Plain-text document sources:
==================================================

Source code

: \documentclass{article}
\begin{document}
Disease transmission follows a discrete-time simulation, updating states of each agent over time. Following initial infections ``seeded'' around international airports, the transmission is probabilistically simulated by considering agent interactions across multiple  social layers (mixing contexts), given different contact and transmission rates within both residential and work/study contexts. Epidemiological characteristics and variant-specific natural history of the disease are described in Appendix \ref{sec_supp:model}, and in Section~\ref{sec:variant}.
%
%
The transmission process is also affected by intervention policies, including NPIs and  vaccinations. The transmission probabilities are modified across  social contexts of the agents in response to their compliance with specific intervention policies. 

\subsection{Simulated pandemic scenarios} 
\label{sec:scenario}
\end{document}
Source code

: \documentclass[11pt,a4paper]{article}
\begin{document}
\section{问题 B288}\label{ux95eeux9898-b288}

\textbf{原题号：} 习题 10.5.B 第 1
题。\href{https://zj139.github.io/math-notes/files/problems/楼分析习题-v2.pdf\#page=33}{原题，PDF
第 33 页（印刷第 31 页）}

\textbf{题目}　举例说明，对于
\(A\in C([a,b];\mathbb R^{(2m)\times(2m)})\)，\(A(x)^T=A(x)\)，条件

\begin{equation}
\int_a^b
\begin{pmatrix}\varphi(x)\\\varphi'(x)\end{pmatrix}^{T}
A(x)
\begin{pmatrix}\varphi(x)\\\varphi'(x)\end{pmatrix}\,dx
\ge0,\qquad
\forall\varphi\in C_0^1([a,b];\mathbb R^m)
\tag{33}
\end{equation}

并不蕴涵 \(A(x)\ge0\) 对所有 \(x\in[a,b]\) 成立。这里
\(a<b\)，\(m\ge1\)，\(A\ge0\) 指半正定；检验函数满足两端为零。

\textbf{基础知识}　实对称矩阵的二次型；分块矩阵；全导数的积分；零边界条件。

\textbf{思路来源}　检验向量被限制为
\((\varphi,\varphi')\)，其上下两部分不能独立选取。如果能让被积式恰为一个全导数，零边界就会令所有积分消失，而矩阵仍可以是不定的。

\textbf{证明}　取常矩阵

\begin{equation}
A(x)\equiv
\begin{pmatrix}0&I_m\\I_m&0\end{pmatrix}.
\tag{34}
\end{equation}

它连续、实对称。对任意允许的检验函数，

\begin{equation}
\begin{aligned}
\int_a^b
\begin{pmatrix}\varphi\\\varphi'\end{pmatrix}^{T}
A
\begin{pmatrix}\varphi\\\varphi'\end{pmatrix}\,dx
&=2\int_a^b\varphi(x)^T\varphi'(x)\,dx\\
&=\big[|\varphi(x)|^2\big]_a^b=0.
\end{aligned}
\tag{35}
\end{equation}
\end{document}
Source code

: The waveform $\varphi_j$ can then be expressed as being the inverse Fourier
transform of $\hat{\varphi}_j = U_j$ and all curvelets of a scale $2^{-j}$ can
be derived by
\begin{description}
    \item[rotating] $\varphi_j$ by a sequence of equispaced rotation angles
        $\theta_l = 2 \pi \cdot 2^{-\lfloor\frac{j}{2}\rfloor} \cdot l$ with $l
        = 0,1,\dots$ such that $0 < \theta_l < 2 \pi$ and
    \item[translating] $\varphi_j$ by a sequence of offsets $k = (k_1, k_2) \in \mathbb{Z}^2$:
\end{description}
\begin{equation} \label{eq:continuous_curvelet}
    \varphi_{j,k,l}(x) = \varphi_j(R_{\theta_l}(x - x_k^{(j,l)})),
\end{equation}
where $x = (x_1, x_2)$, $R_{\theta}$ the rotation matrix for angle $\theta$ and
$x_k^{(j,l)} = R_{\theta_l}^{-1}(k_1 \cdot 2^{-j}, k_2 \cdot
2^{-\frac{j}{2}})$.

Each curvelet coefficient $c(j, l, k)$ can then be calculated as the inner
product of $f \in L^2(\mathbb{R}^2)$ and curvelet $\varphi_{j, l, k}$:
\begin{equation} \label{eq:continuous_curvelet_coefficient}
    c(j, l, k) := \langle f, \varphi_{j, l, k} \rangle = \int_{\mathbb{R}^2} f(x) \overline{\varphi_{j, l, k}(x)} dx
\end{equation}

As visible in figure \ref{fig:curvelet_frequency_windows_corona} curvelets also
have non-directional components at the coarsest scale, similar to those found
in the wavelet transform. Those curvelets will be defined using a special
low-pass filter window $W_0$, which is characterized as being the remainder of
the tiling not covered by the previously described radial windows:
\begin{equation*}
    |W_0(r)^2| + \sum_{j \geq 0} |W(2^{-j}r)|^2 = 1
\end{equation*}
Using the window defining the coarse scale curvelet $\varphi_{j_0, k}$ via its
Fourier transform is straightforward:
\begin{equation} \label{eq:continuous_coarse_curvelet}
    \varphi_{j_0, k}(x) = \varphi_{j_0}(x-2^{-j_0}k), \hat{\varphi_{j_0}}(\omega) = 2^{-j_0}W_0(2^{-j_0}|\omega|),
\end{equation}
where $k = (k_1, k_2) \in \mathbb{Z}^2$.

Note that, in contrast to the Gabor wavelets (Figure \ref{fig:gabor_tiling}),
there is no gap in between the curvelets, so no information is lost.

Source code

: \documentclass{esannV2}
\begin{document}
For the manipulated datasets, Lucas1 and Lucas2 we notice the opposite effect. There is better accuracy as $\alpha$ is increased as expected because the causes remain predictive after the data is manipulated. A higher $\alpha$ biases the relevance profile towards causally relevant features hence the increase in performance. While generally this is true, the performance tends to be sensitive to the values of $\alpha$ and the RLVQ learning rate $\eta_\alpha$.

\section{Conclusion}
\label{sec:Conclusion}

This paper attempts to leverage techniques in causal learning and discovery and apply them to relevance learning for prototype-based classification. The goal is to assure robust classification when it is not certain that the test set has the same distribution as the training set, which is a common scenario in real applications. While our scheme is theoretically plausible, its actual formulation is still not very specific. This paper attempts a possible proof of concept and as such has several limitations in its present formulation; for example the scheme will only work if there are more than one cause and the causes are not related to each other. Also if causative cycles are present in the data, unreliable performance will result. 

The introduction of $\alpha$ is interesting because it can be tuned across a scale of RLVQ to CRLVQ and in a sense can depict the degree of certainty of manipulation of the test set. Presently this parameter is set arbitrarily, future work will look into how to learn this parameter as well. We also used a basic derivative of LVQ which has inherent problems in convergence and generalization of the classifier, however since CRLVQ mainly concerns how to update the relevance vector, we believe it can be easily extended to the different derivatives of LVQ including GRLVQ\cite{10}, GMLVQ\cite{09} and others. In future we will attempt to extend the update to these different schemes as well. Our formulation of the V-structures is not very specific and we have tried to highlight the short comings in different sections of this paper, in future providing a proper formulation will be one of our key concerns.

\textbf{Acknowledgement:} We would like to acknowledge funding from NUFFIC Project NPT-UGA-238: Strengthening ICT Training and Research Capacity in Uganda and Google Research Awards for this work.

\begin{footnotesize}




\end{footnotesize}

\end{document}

==================================================

AIM OF THE TASK — Set every record down again exactly as written.

RESULT OF THIS EXERCISE —
Source code

: \documentclass{article}
\begin{document}
Disease transmission follows a discrete-time simulation, updating states of each agent over time. Following initial infections ``seeded'' around international airports, the transmission is probabilistically simulated by considering agent interactions across multiple  social layers (mixing contexts), given different contact and transmission rates within both residential and work/study contexts. Epidemiological characteristics and variant-specific natural history of the disease are described in Appendix \ref{sec_supp:model}, and in Section~\ref{sec:variant}.
%
%
The transmission process is also affected by intervention policies, including NPIs and  vaccinations. The transmission probabilities are modified across  social contexts of the agents in response to their compliance with specific intervention policies. 

\subsection{Simulated pandemic scenarios} 
\label{sec:scenario}
\end{document}
Source code

: \documentclass[11pt,a4paper]{article}
\begin{document}
\section{问题 B288}\label{ux95eeux9898-b288}

\textbf{原题号：} 习题 10.5.B 第 1
题。\href{https://zj139.github.io/math-notes/files/problems/楼分析习题-v2.pdf\#page=33}{原题，PDF
第 33 页（印刷第 31 页）}

\textbf{题目}　举例说明，对于
\(A\in C([a,b];\mathbb R^{(2m)\times(2m)})\)，\(A(x)^T=A(x)\)，条件

\begin{equation}
\int_a^b
\begin{pmatrix}\varphi(x)\\\varphi'(x)\end{pmatrix}^{T}
A(x)
\begin{pmatrix}\varphi(x)\\\varphi'(x)\end{pmatrix}\,dx
\ge0,\qquad
\forall\varphi\in C_0^1([a,b];\mathbb R^m)
\tag{33}
\end{equation}

并不蕴涵 \(A(x)\ge0\) 对所有 \(x\in[a,b]\) 成立。这里
\(a<b\)，\(m\ge1\)，\(A\ge0\) 指半正定；检验函数满足两端为零。

\textbf{基础知识}　实对称矩阵的二次型；分块矩阵；全导数的积分；零边界条件。

\textbf{思路来源}　检验向量被限制为
\((\varphi,\varphi')\)，其上下两部分不能独立选取。如果能让被积式恰为一个全导数，零边界就会令所有积分消失，而矩阵仍可以是不定的。

\textbf{证明}　取常矩阵

\begin{equation}
A(x)\equiv
\begin{pmatrix}0&I_m\\I_m&0\end{pmatrix}.
\tag{34}
\end{equation}

它连续、实对称。对任意允许的检验函数，

\begin{equation}
\begin{aligned}
\int_a^b
\begin{pmatrix}\varphi\\\varphi'\end{pmatrix}^{T}
A
\begin{pmatrix}\varphi\\\varphi'\end{pmatrix}\,dx
&=2\int_a^b\varphi(x)^T\varphi'(x)\,dx\\
&=\big[|\varphi(x)|^2\big]_a^b=0.
\end{aligned}
\tag{35}
\end{equation}
\end{document}
Source code

: The waveform $\varphi_j$ can then be expressed as being the inverse Fourier
transform of $\hat{\varphi}_j = U_j$ and all curvelets of a scale $2^{-j}$ can
be derived by
\begin{description}
    \item[rotating] $\varphi_j$ by a sequence of equispaced rotation angles
        $\theta_l = 2 \pi \cdot 2^{-\lfloor\frac{j}{2}\rfloor} \cdot l$ with $l
        = 0,1,\dots$ such that $0 < \theta_l < 2 \pi$ and
    \item[translating] $\varphi_j$ by a sequence of offsets $k = (k_1, k_2) \in \mathbb{Z}^2$:
\end{description}
\begin{equation} \label{eq:continuous_curvelet}
    \varphi_{j,k,l}(x) = \varphi_j(R_{\theta_l}(x - x_k^{(j,l)})),
\end{equation}
where $x = (x_1, x_2)$, $R_{\theta}$ the rotation matrix for angle $\theta$ and
$x_k^{(j,l)} = R_{\theta_l}^{-1}(k_1 \cdot 2^{-j}, k_2 \cdot
2^{-\frac{j}{2}})$.

Each curvelet coefficient $c(j, l, k)$ can then be calculated as the inner
product of $f \in L^2(\mathbb{R}^2)$ and curvelet $\varphi_{j, l, k}$:
\begin{equation} \label{eq:continuous_curvelet_coefficient}
    c(j, l, k) := \langle f, \varphi_{j, l, k} \rangle = \int_{\mathbb{R}^2} f(x) \overline{\varphi_{j, l, k}(x)} dx
\end{equation}

As visible in figure \ref{fig:curvelet_frequency_windows_corona} curvelets also
have non-directional components at the coarsest scale, similar to those found
in the wavelet transform. Those curvelets will be defined using a special
low-pass filter window $W_0$, which is characterized as being the remainder of
the tiling not covered by the previously described radial windows:
\begin{equation*}
    |W_0(r)^2| + \sum_{j \geq 0} |W(2^{-j}r)|^2 = 1
\end{equation*}
Using the window defining the coarse scale curvelet $\varphi_{j_0, k}$ via its
Fourier transform is straightforward:
\begin{equation} \label{eq:continuous_coarse_curvelet}
    \varphi_{j_0, k}(x) = \varphi_{j_0}(x-2^{-j_0}k), \hat{\varphi_{j_0}}(\omega) = 2^{-j_0}W_0(2^{-j_0}|\omega|),
\end{equation}
where $k = (k_1, k_2) \in \mathbb{Z}^2$.

Note that, in contrast to the Gabor wavelets (Figure \ref{fig:gabor_tiling}),
there is no gap in between the curvelets, so no information is lost.

Source code

: \documentclass{esannV2}
\begin{document}
For the manipulated datasets, Lucas1 and Lucas2 we notice the opposite effect. There is better accuracy as $\alpha$ is increased as expected because the causes remain predictive after the data is manipulated. A higher $\alpha$ biases the relevance profile towards causally relevant features hence the increase in performance. While generally this is true, the performance tends to be sensitive to the values of $\alpha$ and the RLVQ learning rate $\eta_\alpha$.

\section{Conclusion}
\label{sec:Conclusion}

This paper attempts to leverage techniques in causal learning and discovery and apply them to relevance learning for prototype-based classification. The goal is to assure robust classification when it is not certain that the test set has the same distribution as the training set, which is a common scenario in real applications. While our scheme is theoretically plausible, its actual formulation is still not very specific. This paper attempts a possible proof of concept and as such has several limitations in its present formulation; for example the scheme will only work if there are more than one cause and the causes are not related to each other. Also if causative cycles are present in the data, unreliable performance will result. 

The introduction of $\alpha$ is interesting because it can be tuned across a scale of RLVQ to CRLVQ and in a sense can depict the degree of certainty of manipulation of the test set. Presently this parameter is set arbitrarily, future work will look into how to learn this parameter as well. We also used a basic derivative of LVQ which has inherent problems in convergence and generalization of the classifier, however since CRLVQ mainly concerns how to update the relevance vector, we believe it can be easily extended to the different derivatives of LVQ including GRLVQ\cite{10}, GMLVQ\cite{09} and others. In future we will attempt to extend the update to these different schemes as well. Our formulation of the V-structures is not very specific and we have tried to highlight the short comings in different sections of this paper, in future providing a proper formulation will be one of our key concerns.

\textbf{Acknowledgement:} We would like to acknowledge funding from NUFFIC Project NPT-UGA-238: Strengthening ICT Training and Research Capacity in Uganda and Google Research Awards for this work.

\begin{footnotesize}




\end{footnotesize}

\end{document}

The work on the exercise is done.